Robert Mitchell, of Denver, and Perry Heath, of Aurora, Colo., died at The Denver Hospice on Nov. 10, according to an investigation by Denver’s 9News.com. The families began their respective funeral preparations; unbeknownst to them, many Colorado funeral homes outsource their work, and their late family members were about to go through a complex maze of third-party providers.
Perry Heath was supposed to be cremated. His family arranged for a cremation through 5280 Cremation and Funeral Services of Aurora…Despite its name, 5280 Cremation does not perform cremations, and outsourced the work to a third-party provider.
That same day…Robert Mitchell’s family made arrangements for his burial. They hired Taylor Funeral and Cremation Services, also of Aurora, to handle his viewing, and funeral.

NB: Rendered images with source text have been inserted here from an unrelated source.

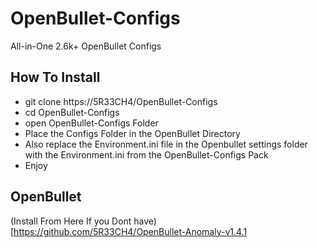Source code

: # OpenBullet-Configs
All-in-One 2.6k+ OpenBullet Configs

## How To Install
- git clone https://5R33CH4/OpenBullet-Configs
- cd OpenBullet-Configs
- open OpenBullet-Configs Folder
- Place the Configs Folder in the OpenBullet Directory
- Also replace the Environment.ini file in the Openbullet settings folder with the Environment.ini from the OpenBullet-Configs Pack
- Enjoy

## OpenBullet 
(Install From Here If you Dont have)[https://github.com/5R33CH4/OpenBullet-Anomaly-v1.4.1
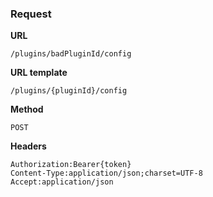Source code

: ### Request

**URL**

`/plugins/badPluginId/config`

**URL template**

`/plugins/{pluginId}/config`

**Method**

`POST`

**Headers**

`Authorization:Bearer{token}`  
`Content-Type:application/json;charset=UTF-8`  
`Accept:application/json`  
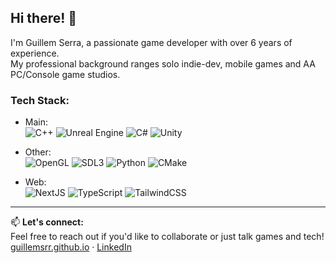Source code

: ## Hi there! 👋

I'm Guillem Serra, a passionate game developer with over 6 years of experience.  
My professional background ranges solo indie-dev, mobile games and AA PC/Console game studios.   

### Tech Stack:
- Main:  
![C++](https://img.shields.io/badge/C++-%2320232a.svg?style=for-the-badge&logo=c%2B%2B)
![Unreal Engine](https://img.shields.io/badge/Unreal_Engine-%2320232a.svg?style=for-the-badge&logo=unreal-engine)
![C#](https://img.shields.io/badge/C%23-%2320232a.svg?style=for-the-badge&logo=csharp)
![Unity](https://img.shields.io/badge/Unity-%2320232a.svg?style=for-the-badge&logo=unity)  

- Other:  
![OpenGL](https://img.shields.io/badge/OpenGL-%2320232a.svg?style=for-the-badge&logo=openGL)
![SDL3](https://img.shields.io/badge/SDL3-%2320232a.svg?style=for-the-badge&logo=SDL&logoColor=white)
![Python](https://img.shields.io/badge/Python-%2320232a.svg?style=for-the-badge&logo=python)
![CMake](https://img.shields.io/badge/CMake-%2320232a.svg?style=for-the-badge&logo=cmake&logoColor=white)  

- Web:  
![NextJS](https://img.shields.io/badge/Next-black?style=for-the-badge&logo=next.js&logoColor=white)
![TypeScript](https://img.shields.io/badge/TypeScript-%2320232a.svg?style=for-the-badge&logo=typescript)
![TailwindCSS](https://img.shields.io/badge/tailwindcss-%2320232a.svg?style=for-the-badge&logo=tailwind-css&logoColor=white)  

<!-- ## Stats
<!-- ![Guillem's github stats](https://github-readme-stats.vercel.app/api?username=guillemsrr&show_icons=true&hide_border=true&theme=dark) -->
<!-- ![Top Langs](https://github-readme-stats.vercel.app/api/top-langs/?username=guillemsrr&layout=compact&theme=dark&hide_border=true) -->

<!--
[![trophy](https://github-profile-trophy.vercel.app/?username=guillemsrr&theme=onedark)](https://github.com/gkhan205/github-profile-trophy)
-->

<!--
## 🎮 Featured Projects

### SDL+OpenGL: 
[![raytracing-audio](https://github-readme-stats.vercel.app/api/pin/?username=guillemsrr&repo=raytracing-audio&theme=dark)](https://github.com/guillemsrr/raytracing-audio)
[![Snake](https://github-readme-stats.vercel.app/api/pin/?username=guillemsrr&repo=snake-pathfinding&theme=dark)](https://github.com/guillemsrr/snake-pathfinding)
[![SerraEngine](https://github-readme-stats.vercel.app/api/pin/?username=guillemsrr&repo=SerraEngine&theme=dark)](https://github.com/guillemsrr/SerraEngine)

---
### Raylib:
[![cellular-automata-3D](https://github-readme-stats.vercel.app/api/pin/?username=guillemsrr&repo=cellular-automata-3D&theme=dark)](https://github.com/guillemsrr/cellular-automata-3D)
[![GenerativeArt](https://github-readme-stats.vercel.app/api/pin/?username=guillemsrr&repo=GenerativeArt&theme=dark)](https://github.com/guillemsrr/GenerativeArt)

---
### Unreal Engine:
[![vgscript](https://github-readme-stats.vercel.app/api/pin/?username=guillemsrr&repo=vgscript&theme=dark)](https://github.com/guillemsrr/vgscript)
[![AVoid_LudumDare50](https://github-readme-stats.vercel.app/api/pin/?username=guillemsrr&repo=AVoid_LudumDare50&theme=dark)](https://github.com/guillemsrr/AVoid_LudumDare50)
[![EventDriven_StateMachine](https://github-readme-stats.vercel.app/api/pin/?username=guillemsrr&repo=EventDriven_StateMachine&theme=dark)](https://github.com/guillemsrr/EventDriven_StateMachine)

---
### Unity:
[![ats-game](https://github-readme-stats.vercel.app/api/pin/?username=guillemsrr&repo=ats-game&theme=dark)](https://github.com/guillemsrr/ats-game)
[![ProcGenPipes_WFC](https://github-readme-stats.vercel.app/api/pin/?username=guillemsrr&repo=ProcGenPipes_WFC&theme=dark)](https://github.com/guillemsrr/ProcGenPipes_WFC)
[![ModelViewController](https://github-readme-stats.vercel.app/api/pin/?username=guillemsrr&repo=ModelViewController&theme=dark)](https://github.com/guillemsrr/ModelViewController)
[![StuckInALoop](https://github-readme-stats.vercel.app/api/pin/?username=guillemsrr&repo=StuckInALoop&theme=dark)](https://github.com/guillemsrr/StuckInALoop)
[![GMTKJAM_21](https://github-readme-stats.vercel.app/api/pin/?username=guillemsrr&repo=GMTKJAM_21&theme=dark)](https://github.com/guillemsrr/GMTKJAM_21)
[![SpartanDOTS](https://github-readme-stats.vercel.app/api/pin/?username=guillemsrr&repo=SpartanDOTS&theme=dark)](https://github.com/guillemsrr/SpartanDOTS)
[![Procedural-Caves-Creator](https://github-readme-stats.vercel.app/api/pin/?username=guillemsrr&repo=Procedural-Caves-Creator&theme=dark)](https://github.com/guillemsrr/Procedural-Caves-Creator)

---
### Godot:
[![Jigsaw_Puzzle_WFC](https://github-readme-stats.vercel.app/api/pin/?username=guillemsrr&repo=Jigsaw_Puzzle_WFC&theme=dark)](https://github.com/guillemsrr/Jigsaw_Puzzle_WFC)
-->

---

📫 **Let's connect:**  
Feel free to reach out if you'd like to collaborate or just talk games and tech!  
[guillemsrr.github.io](https://guillemsrr.github.io) · [LinkedIn](https://www.linkedin.com/in/guillemserralorenz/)
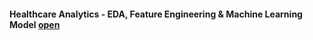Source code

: ####  Healthcare Analytics - EDA, Feature Engineering & Machine Learning Model [open](https://github.com/MadhuRao07/Healthcare/blob/main/Healthcare.ipynb)
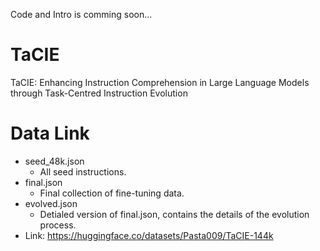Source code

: Code and Intro is comming soon...
# TaCIE
TaCIE: Enhancing Instruction Comprehension in Large Language Models through Task-Centred Instruction Evolution


# Data Link
- seed_48k.json
  - All seed instructions.
- final.json
  - Final collection of fine-tuning data.
- evolved.json
  - Detialed version of final.json, contains the details of the evolution process.
- Link: https://huggingface.co/datasets/Pasta009/TaCIE-144k
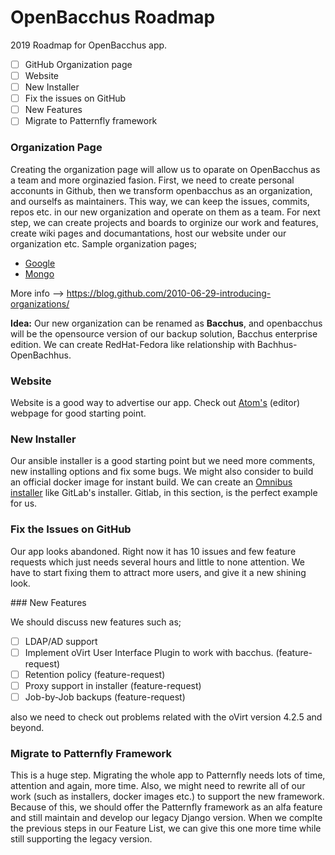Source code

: # OpenBacchus Roadmap

2019 Roadmap for OpenBacchus app.


- [ ] GitHub Organization page
- [ ] Website
- [ ] New Installer
- [ ] Fix the issues on GitHub 
- [ ] New Features
- [ ] Migrate to Patternfly framework 

### Organization Page

Creating the organization page will allow us to oparate on OpenBacchus as a team and more orginazied fasion. First, we need to create personal acconunts in Github, then we transform openbacchus as an organization, and ourselfs as maintainers. This way, we can keep the issues, commits, repos etc. in our new organization and operate on them as a team. For next step, we can create projects and boards to orginize our work and features, create wiki pages and documantations, host our website under our organization etc. Sample organization pages;

- [Google](https://github.com/google)
- [Mongo](https://github.com/topics/mongodb)

More info --> https://blog.github.com/2010-06-29-introducing-organizations/

**Idea:** Our new organization can be renamed as **Bacchus**, and openbacchus will be the opensource version of our backup solution, Bacchus enterprise edition. We can create RedHat-Fedora like relationship with Bachhus-OpenBachhus. 

### Website

Website is a good way to advertise our app. Check out [Atom's](https://atom.io/) (editor) webpage for good starting point. 

### New Installer

Our ansible installer is a good starting point but we need more comments, new installing options and fix some bugs. We might also consider to build an official docker image for instant build. We can create an [Omnibus installer](https://github.com/chef/omnibus) like GitLab's installer. Gitlab, in this section, is the perfect example for us.

### Fix the Issues on GitHub

Our app looks abandoned. Right now it has 10 issues and few feature requests which just needs several hours and little to none attention. We have to start fixing them to attract more users, and give it a new shining look.  

### New Features

We should discuss new features such as;

- [ ] LDAP/AD support
- [ ] Implement oVirt User Interface Plugin to work with bacchus. (feature-request)
- [ ] Retention policy (feature-request) 
- [ ] Proxy support in installer (feature-request)
- [ ] Job-by-Job backups (feature-request)

also we need to check out problems related with the oVirt version 4.2.5 and beyond.

### Migrate to Patternfly Framework

This is a huge step. Migrating the whole app to Patternfly needs lots of time, attention and again, more time. Also, we might need to rewrite all of our work (such as installers, docker images etc.) to support the new framework. Because of this, we should offer the Patternfly framework as an alfa feature and still maintain and develop our legacy Django version. When we complte the previous steps in our Feature List, we can give this one more time while still supporting the legacy version.  
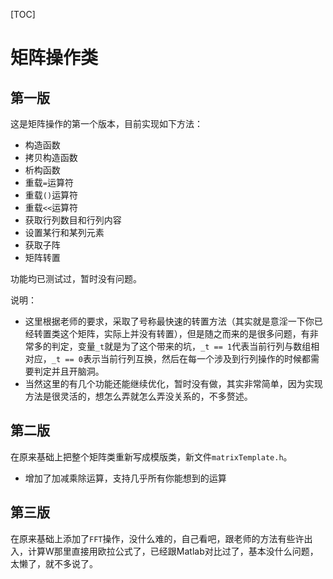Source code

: [TOC]

# 矩阵操作类

## 第一版


这是矩阵操作的第一个版本，目前实现如下方法：

* 构造函数
* 拷贝构造函数
* 析构函数
* 重载`=`运算符
* 重载`()`运算符
* 重载`<<`运算符
* 获取行列数目和行列内容
* 设置某行和某列元素
* 获取子阵
* 矩阵转置

功能均已测试过，暂时没有问题。

说明：

* 这里根据老师的要求，采取了号称最快速的转置方法（其实就是意淫一下你已经转置类这个矩阵，实际上并没有转置），但是随之而来的是很多问题，有非常多的判定，变量`_t`就是为了这个带来的坑，`_t == 1`代表当前行列与数组相对应，`_t == 0`表示当前行列互换，然后在每一个涉及到行列操作的时候都需要判定并且开脑洞。
* 当然这里的有几个功能还能继续优化，暂时没有做，其实非常简单，因为实现方法是很灵活的，想怎么弄就怎么弄没关系的，不多赘述。

## 第二版

在原来基础上把整个矩阵类重新写成模版类，新文件`matrixTemplate.h`。

* 增加了加减乘除运算，支持几乎所有你能想到的运算

## 第三版

在原来基础上添加了`FFT`操作，没什么难的，自己看吧，跟老师的方法有些许出入，计算W那里直接用欧拉公式了，已经跟Matlab对比过了，基本没什么问题，太懒了，就不多说了。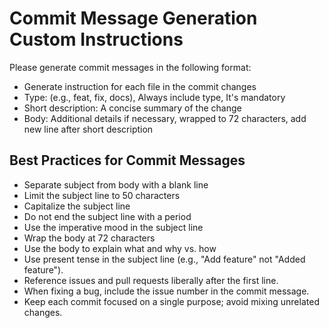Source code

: # Commit Message Generation Custom Instructions

Please generate commit messages in the following format:

- Generate instruction for each file in the commit changes
- Type: <type> (e.g., feat, fix, docs), Always include type, It's mandatory
- Short description: A concise summary of the change
- Body: Additional details if necessary, wrapped to 72 characters, add new line after short description

## Best Practices for Commit Messages

- Separate subject from body with a blank line
- Limit the subject line to 50 characters
- Capitalize the subject line
- Do not end the subject line with a period
- Use the imperative mood in the subject line
- Wrap the body at 72 characters
- Use the body to explain what and why vs. how
- Use present tense in the subject line (e.g., "Add feature" not "Added feature").
- Reference issues and pull requests liberally after the first line.
- When fixing a bug, include the issue number in the commit message.
- Keep each commit focused on a single purpose; avoid mixing unrelated changes.
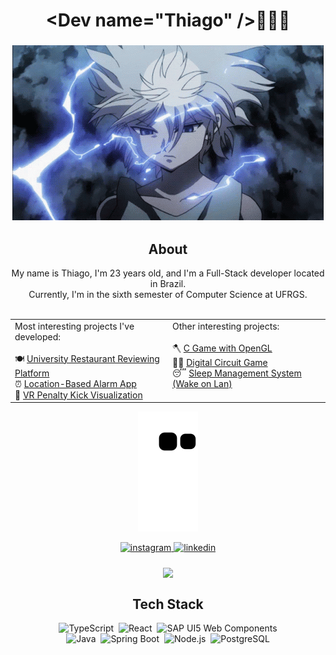 # <div align="center">\<Dev name="Thiago" \/>👋👋👋</div>   
### <div align="center">![](https://github.com/ThiagoSzz/ThiagoSzz/blob/main/killua-hunter-x-hunter.gif)</div>

## <div align="center"> About </div>
<div align="center">My name is Thiago, I'm 23 years old, and I'm a Full-Stack developer located in Brazil. <br> Currently, I'm in the sixth semester of Computer Science at UFRGS. <br><br> </div>

<div align="center"><table>
  <tr>
    <td valign="top" width="50%">
      Most interesting projects I've developed: <br><br>
      🍽️ <a href="https://github.com/ThiagoSzz/unifood-platform">University Restaurant Reviewing Platform</a> <br>
      ⏰ <a href="https://github.com/ThiagoSzz/LocAlarm">Location-Based Alarm App</a> <br>
      🎲 <a href="https://github.com/ThiagoSzz/Penalty-Kick-Performance-in-Football">VR Penalty Kick Visualization</a>
   </td>
    <td valign="top" width="50%">
      Other interesting projects: <br><br>
      🪓 <a href="https://github.com/ThiagoSzz/Timberman-Game">C Game with OpenGL</a> <br>
      👨‍💻 <a href="https://github.com/ThiagoSzz/Fast-Typing-Game-DigitalCircuit">Digital Circuit Game</a> <br>
      😴 <a href="https://github.com/LeiteRafael/sisop2-trabalho-final">Sleep Management System (Wake on Lan)</a>
    </td>
  </tr>
</table></div>

<div align="center">
  
![snake gif](https://github.com/ThiagoSzz/ThiagoSzz/blob/output/github-contribution-grid-snake-dark.svg)
  
</div>

<div align="center">
<a href="https://instagram.com/haab.thiago" target="_blank">
<img src=https://img.shields.io/badge/instagram-%23000000.svg?&style=for-the-badge&logo=instagram&logoColor=white alt=instagram style="margin-bottom: 5px;" />
</a>
<a href="https://linkedin.com/in/thsantoss" target="_blank">
<img src=https://img.shields.io/badge/linkedin-%231E77B5.svg?&style=for-the-badge&logo=linkedin&logoColor=white alt=linkedin style="margin-bottom: 5px;" />
</a>  
</div> 
 
<br/>

<div align="center">
<img src="https://komarev.com/ghpvc/?username=ThiagoSzz&&style=flat-square" align="center" />
</div>

## <div align="center">Tech Stack </div> 
<div align="center">
  <img src="https://img.shields.io/badge/TypeScript-007ACC?style=for-the-badge&logo=typescript&logoColor=white" alt="TypeScript">&nbsp;
  <img src="https://img.shields.io/badge/react-%2320232a.svg?style=for-the-badge&logo=react&logoColor=%2361DAFB" alt="React">&nbsp;
  <img src="https://img.shields.io/badge/SAP_UI5_Web_Components-0F1689?style=for-the-badge&logo=sap&logoColor=white" alt="SAP UI5 Web Components">
  <br>
  <img src="https://img.shields.io/badge/java-%23ED8B00.svg?style=for-the-badge&logo=openjdk&logoColor=white" alt="Java")>&nbsp;
  <img src="https://img.shields.io/badge/Spring_Boot-6DB33F?style=for-the-badge&logo=spring&logoColor=white" alt="Spring Boot">&nbsp;
  <img src="https://img.shields.io/badge/node.js-6DA55F?style=for-the-badge&logo=node.js&logoColor=white" alt="Node.js">&nbsp;
  <img src="https://img.shields.io/badge/PostgreSQL-336791?style=for-the-badge&logo=postgresql&logoColor=white" alt="PostgreSQL">
</div>
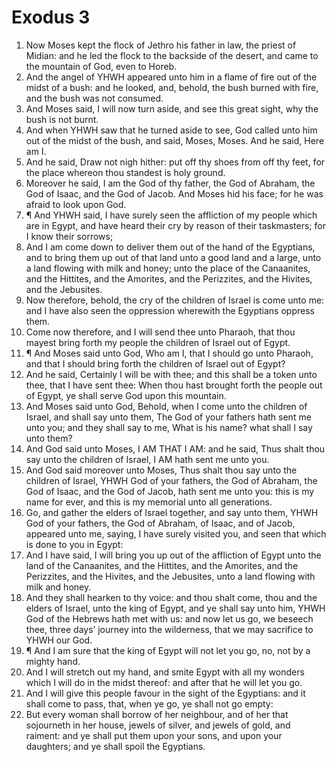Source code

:﻿# Exodus  3
1. Now Moses kept the flock of Jethro his father in law, the priest of Midian: and he led the flock to the backside of the desert, and came to the mountain of God, even to Horeb. 
2. And the angel of YHWH appeared unto him in a flame of fire out of the midst of a bush: and he looked, and, behold, the bush burned with fire, and the bush was not consumed. 
3. And Moses said, I will now turn aside, and see this great sight, why the bush is not burnt. 
4. And when YHWH saw that he turned aside to see, God called unto him out of the midst of the bush, and said, Moses, Moses. And he said, Here am I. 
5. And he said, Draw not nigh hither: put off thy shoes from off thy feet, for the place whereon thou standest is holy ground. 
6. Moreover he said, I am the God of thy father, the God of Abraham, the God of Isaac, and the God of Jacob. And Moses hid his face; for he was afraid to look upon God. 
7. ¶ And YHWH said, I have surely seen the affliction of my people which are in Egypt, and have heard their cry by reason of their taskmasters; for I know their sorrows; 
8. And I am come down to deliver them out of the hand of the Egyptians, and to bring them up out of that land unto a good land and a large, unto a land flowing with milk and honey; unto the place of the Canaanites, and the Hittites, and the Amorites, and the Perizzites, and the Hivites, and the Jebusites. 
9. Now therefore, behold, the cry of the children of Israel is come unto me: and I have also seen the oppression wherewith the Egyptians oppress them. 
10. Come now therefore, and I will send thee unto Pharaoh, that thou mayest bring forth my people the children of Israel out of Egypt. 
11. ¶ And Moses said unto God, Who am I, that I should go unto Pharaoh, and that I should bring forth the children of Israel out of Egypt? 
12. And he said, Certainly I will be with thee; and this shall be a token unto thee, that I have sent thee: When thou hast brought forth the people out of Egypt, ye shall serve God upon this mountain. 
13. And Moses said unto God, Behold, when I come unto the children of Israel, and shall say unto them, The God of your fathers hath sent me unto you; and they shall say to me, What is his name? what shall I say unto them? 
14. And God said unto Moses, I AM THAT I AM: and he said, Thus shalt thou say unto the children of Israel, I AM hath sent me unto you. 
15. And God said moreover unto Moses, Thus shalt thou say unto the children of Israel, YHWH God of your fathers, the God of Abraham, the God of Isaac, and the God of Jacob, hath sent me unto you: this is my name for ever, and this is my memorial unto all generations. 
16. Go, and gather the elders of Israel together, and say unto them, YHWH God of your fathers, the God of Abraham, of Isaac, and of Jacob, appeared unto me, saying, I have surely visited you, and seen that which is done to you in Egypt: 
17. And I have said, I will bring you up out of the affliction of Egypt unto the land of the Canaanites, and the Hittites, and the Amorites, and the Perizzites, and the Hivites, and the Jebusites, unto a land flowing with milk and honey. 
18. And they shall hearken to thy voice: and thou shalt come, thou and the elders of Israel, unto the king of Egypt, and ye shall say unto him, YHWH God of the Hebrews hath met with us: and now let us go, we beseech thee, three days’ journey into the wilderness, that we may sacrifice to YHWH our God. 
19. ¶ And I am sure that the king of Egypt will not let you go, no, not by a mighty hand. 
20. And I will stretch out my hand, and smite Egypt with all my wonders which I will do in the midst thereof: and after that he will let you go. 
21. And I will give this people favour in the sight of the Egyptians: and it shall come to pass, that, when ye go, ye shall not go empty: 
22. But every woman shall borrow of her neighbour, and of her that sojourneth in her house, jewels of silver, and jewels of gold, and raiment: and ye shall put them upon your sons, and upon your daughters; and ye shall spoil the Egyptians. 

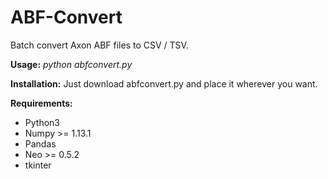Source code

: # ABF-Convert
Batch convert Axon ABF files to CSV / TSV.

<b>Usage:</b>  _python abfconvert.py_

<b>Installation:</b> Just download abfconvert.py and place it wherever you want.

<b>Requirements:</b>
  - Python3
  - Numpy >= 1.13.1
  - Pandas
  - Neo >= 0.5.2
  - tkinter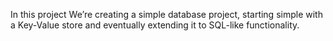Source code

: In this project We’re creating a simple database project, starting simple with a Key-Value store and eventually extending it to SQL-like functionality.
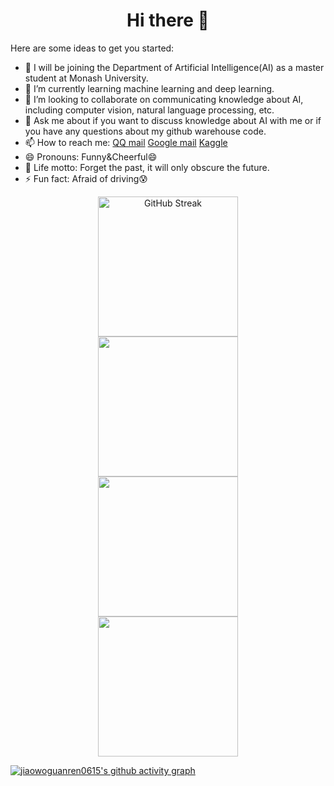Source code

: <h1 align="center">Hi there 👋</h1>

<!--
**jiaowoguanren0615/jiaowoguanren0615** is a ✨ _special_ ✨ repository because its `README.md` (this file) appears on your GitHub profile.
[![GitHub Streak](https://streak-stats.demolab.com/?user=jiaowoguanren0615)](https://git.io/streak-stats)
-->


Here are some ideas to get you started:

- 🔭 I will be joining the Department of Artificial Intelligence(AI) as a master student at Monash University.
- 🌱 I’m currently learning machine learning and deep learning.
- 👯 I’m looking to collaborate on communicating knowledge about AI, including computer vision, natural language processing, etc.
- 💬 Ask me about if you want to discuss knowledge about AI with me or if you have any questions about my github warehouse code.
- 📫 How to reach me: [QQ mail](1105374939@qq.com) [Google mail](huangshuqi0615@gmail.com) [Kaggle](https://www.kaggle.com/jiaowoguanren)
- 😄 Pronouns: Funny&Cheerful😄
- 💪 Life motto: Forget the past, it will only obscure the future.
- ⚡ Fun fact: Afraid of driving😰

<div align="center">
  <img height="224px" src="https://streak-stats.demolab.com/?user=jiaowoguanren0615" alt="GitHub Streak">
</div>

<div align="center"> 
  <img height="224px" src="https://github-readme-stats.vercel.app/api?username=jiaowoguanren0615&hide_title=true&hide_border=true&show_icons=trueline_height=32&text_color=000&icon_color=000&bg_color=0,ea6161,ffc64d,fffc4d,52fa5a&theme=graywhite" /> 
</div>

<div align="center"> 
  <img height="224px" src="https://github-readme-stats.vercel.app/api/top-langs/?username=jiaowoguanren0615&hide_title=true&hide_border=true&layout=compact&langs_count=12&text_color=000&icon_color=fff&bg_color=0,52fa5a,4dfcff,c64dff&theme=graywhite" /> 
</div>

<div align="center"> <img height="224px" src="https://github-profile-trophy.vercel.app/?username=jiaowoguanren0615" /> </div>

[![jiaowoguanren0615's github activity graph](https://github-readme-activity-graph.vercel.app/graph?username=jiaowoguanren0615&theme=dracula)](https://github.com/ashutosh00710/github-readme-activity-graph)
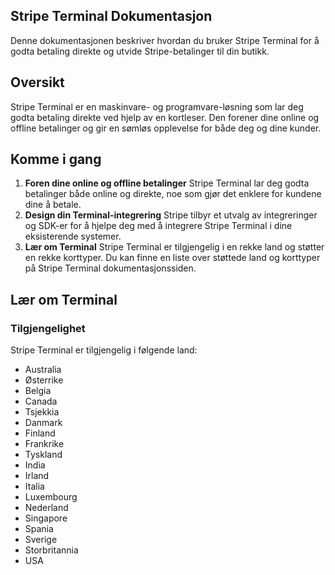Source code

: ## Stripe Terminal Dokumentasjon

Denne dokumentasjonen beskriver hvordan du bruker Stripe Terminal for å godta betaling  direkte og utvide Stripe-betalinger til din butikk.

## Oversikt

Stripe Terminal er en maskinvare- og programvare-løsning som lar deg godta betaling direkte ved hjelp av en kortleser. Den forener dine online og offline betalinger og gir en sømløs opplevelse for både deg og dine kunder.

## Komme i gang

1. **Foren dine online og offline betalinger**
Stripe Terminal lar deg godta betalinger både online og direkte, noe som gjør det enklere for kundene dine å betale.
2. **Design din Terminal-integrering**
Stripe tilbyr et utvalg av integreringer og SDK-er for å hjelpe deg med å integrere Stripe Terminal i dine eksisterende systemer.
3. **Lær om Terminal**
Stripe Terminal er tilgjengelig i en rekke land og støtter en rekke korttyper. Du kan finne en liste over støttede land og korttyper på Stripe Terminal dokumentasjonssiden.

## Lær om Terminal

### Tilgjengelighet
Stripe Terminal er tilgjengelig i følgende land:

* Australia
* Østerrike
* Belgia
* Canada
* Tsjekkia
* Danmark
* Finland
* Frankrike
* Tyskland
* India
* Irland
* Italia
* Luxembourg
* Nederland
* Singapore
* Spania
* Sverige
* Storbritannia
* USA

Taylor doesn’t have a mortuary, though, so they hired a transport company to pick up Mitchell’s body and take it to a separate embalming company.
The outsourced transport workers arrived at The Denver Hospice on Nov. 10 for Mitchell and Heath as scheduled, but that’s when things went wrong.
According to 9News, Metropolitan Mortuary Services took Heath’s body, slapping a band on his wrist with Mitchell’s name on it next to one that bore his real name. And SI Funeral Services removed Mitchell’s body from the hospice.
The error became evident when Taylor Funeral Home received Heath’s body a few days before what was supposed to be Mitchell’s viewing and funeral. Mitchell is black, and this white body clearly wasn’t his. Meantime, Mitchell had been cremated by another company.
Both transport contractors blamed The Denver Hospice. They told 9News they were directed to the bodies by staff members.
Uh, they didn’t have any paperwork describing who they were picking up? Cripes – all the years I worked in traffic management you had to have a piece of paper describing what [or who in this case] was being picked up – and someone had a piece of paper to sign to validate any transfer.
Aside from no one of responsibility apparently handling a transaction involving the deceased at the hospice – these mortuaries are running their business with the least expensive options handling the low bid pickup. Did they send out cousin Bubba with his pickup truck or what?